_Exercise input_
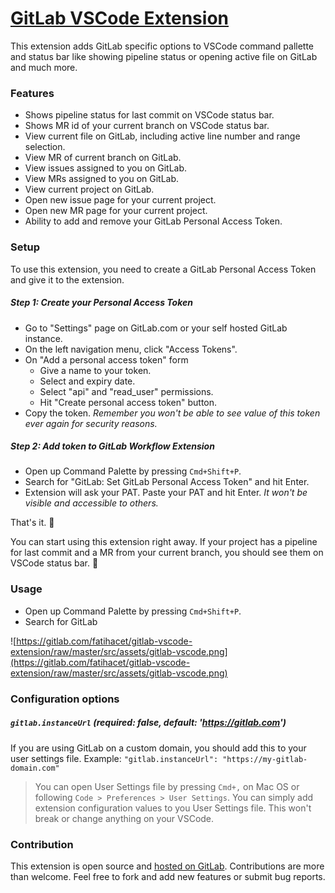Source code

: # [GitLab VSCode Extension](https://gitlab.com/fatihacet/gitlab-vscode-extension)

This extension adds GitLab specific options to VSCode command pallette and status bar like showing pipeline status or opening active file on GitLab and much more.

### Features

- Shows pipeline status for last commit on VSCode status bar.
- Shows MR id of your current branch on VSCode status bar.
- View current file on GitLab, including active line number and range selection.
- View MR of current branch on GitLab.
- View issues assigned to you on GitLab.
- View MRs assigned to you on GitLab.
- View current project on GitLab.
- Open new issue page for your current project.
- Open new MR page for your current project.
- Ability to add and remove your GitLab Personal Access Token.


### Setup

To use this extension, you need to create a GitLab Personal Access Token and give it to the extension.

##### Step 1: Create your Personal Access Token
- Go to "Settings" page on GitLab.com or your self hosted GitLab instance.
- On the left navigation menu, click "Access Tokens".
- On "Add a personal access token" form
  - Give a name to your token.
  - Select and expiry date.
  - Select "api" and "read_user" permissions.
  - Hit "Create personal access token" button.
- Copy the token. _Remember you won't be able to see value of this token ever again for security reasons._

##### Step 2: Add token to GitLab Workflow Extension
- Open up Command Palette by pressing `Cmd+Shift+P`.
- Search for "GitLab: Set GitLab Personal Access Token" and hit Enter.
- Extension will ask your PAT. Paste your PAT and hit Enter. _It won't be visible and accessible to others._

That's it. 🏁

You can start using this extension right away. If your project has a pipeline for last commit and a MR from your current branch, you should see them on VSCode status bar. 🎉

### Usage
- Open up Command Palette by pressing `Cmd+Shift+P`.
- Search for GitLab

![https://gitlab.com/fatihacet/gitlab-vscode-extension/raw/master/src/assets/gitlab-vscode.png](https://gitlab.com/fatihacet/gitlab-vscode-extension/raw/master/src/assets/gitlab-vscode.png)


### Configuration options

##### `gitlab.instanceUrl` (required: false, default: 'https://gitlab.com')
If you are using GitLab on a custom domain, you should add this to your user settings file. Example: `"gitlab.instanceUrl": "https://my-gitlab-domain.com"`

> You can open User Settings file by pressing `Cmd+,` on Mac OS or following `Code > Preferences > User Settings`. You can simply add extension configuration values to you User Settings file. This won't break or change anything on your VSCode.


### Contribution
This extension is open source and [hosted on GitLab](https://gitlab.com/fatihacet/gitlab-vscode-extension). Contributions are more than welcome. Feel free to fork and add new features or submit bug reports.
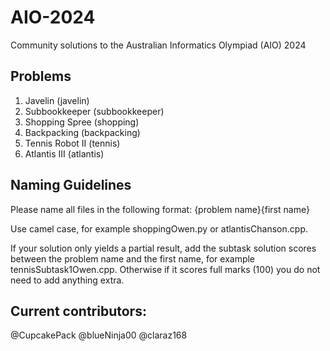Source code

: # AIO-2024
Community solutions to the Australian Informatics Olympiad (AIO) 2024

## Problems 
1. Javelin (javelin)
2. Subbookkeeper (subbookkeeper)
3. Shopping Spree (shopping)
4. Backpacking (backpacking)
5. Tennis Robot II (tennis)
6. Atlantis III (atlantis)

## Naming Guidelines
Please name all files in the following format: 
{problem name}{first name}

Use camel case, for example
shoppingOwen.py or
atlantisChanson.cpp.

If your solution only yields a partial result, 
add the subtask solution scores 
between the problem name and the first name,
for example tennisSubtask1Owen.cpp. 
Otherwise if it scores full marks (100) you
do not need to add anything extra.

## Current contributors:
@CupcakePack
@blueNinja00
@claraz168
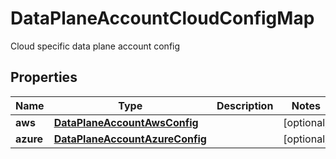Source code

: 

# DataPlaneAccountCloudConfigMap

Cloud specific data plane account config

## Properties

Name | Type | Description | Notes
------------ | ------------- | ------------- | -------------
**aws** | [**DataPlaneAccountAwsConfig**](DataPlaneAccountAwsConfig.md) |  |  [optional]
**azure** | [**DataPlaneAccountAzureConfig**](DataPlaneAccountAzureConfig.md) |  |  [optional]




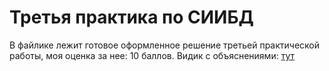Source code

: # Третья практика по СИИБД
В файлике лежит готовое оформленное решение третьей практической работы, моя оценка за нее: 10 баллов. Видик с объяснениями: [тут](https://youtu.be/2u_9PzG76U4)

_What you are asked to do_
Leave out the images and write out the lines above exactly, from the one with "for example tennisSubtask1Owen.cpp." up to and including the one with "## Properties".

_Exercise response_
for example tennisSubtask1Owen.cpp. 
Otherwise if it scores full marks (100) you
do not need to add anything extra.

## Current contributors:
@CupcakePack
@blueNinja00
@claraz168
Source code

: 

# DataPlaneAccountCloudConfigMap

Cloud specific data plane account config

## Properties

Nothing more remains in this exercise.